• _Exercise_
Tally the lines below that hold the string "example", and give only the tally.
Data provided Block Start
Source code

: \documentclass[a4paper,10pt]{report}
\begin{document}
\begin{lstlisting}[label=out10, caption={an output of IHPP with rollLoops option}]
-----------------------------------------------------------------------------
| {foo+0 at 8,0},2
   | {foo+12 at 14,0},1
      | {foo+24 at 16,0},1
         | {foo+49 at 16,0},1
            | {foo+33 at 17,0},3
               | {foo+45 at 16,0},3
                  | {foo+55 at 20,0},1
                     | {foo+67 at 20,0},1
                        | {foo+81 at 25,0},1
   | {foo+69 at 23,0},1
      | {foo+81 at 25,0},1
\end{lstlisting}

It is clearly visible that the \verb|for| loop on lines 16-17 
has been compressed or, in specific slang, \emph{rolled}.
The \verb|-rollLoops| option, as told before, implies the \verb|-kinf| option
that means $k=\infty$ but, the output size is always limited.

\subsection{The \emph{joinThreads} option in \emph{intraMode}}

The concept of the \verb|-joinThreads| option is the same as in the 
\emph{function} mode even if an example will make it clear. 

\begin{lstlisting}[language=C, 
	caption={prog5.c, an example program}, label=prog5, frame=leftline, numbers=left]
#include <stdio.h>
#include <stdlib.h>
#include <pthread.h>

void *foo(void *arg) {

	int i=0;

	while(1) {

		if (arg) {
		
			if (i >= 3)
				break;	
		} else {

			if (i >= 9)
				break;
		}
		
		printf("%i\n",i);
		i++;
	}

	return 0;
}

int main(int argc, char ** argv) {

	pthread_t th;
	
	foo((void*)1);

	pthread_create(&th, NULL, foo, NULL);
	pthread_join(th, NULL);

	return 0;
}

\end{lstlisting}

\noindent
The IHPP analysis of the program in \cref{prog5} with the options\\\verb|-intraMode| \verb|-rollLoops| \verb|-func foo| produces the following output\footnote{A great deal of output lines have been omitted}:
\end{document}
Data provided Block End
• _Task solution_
2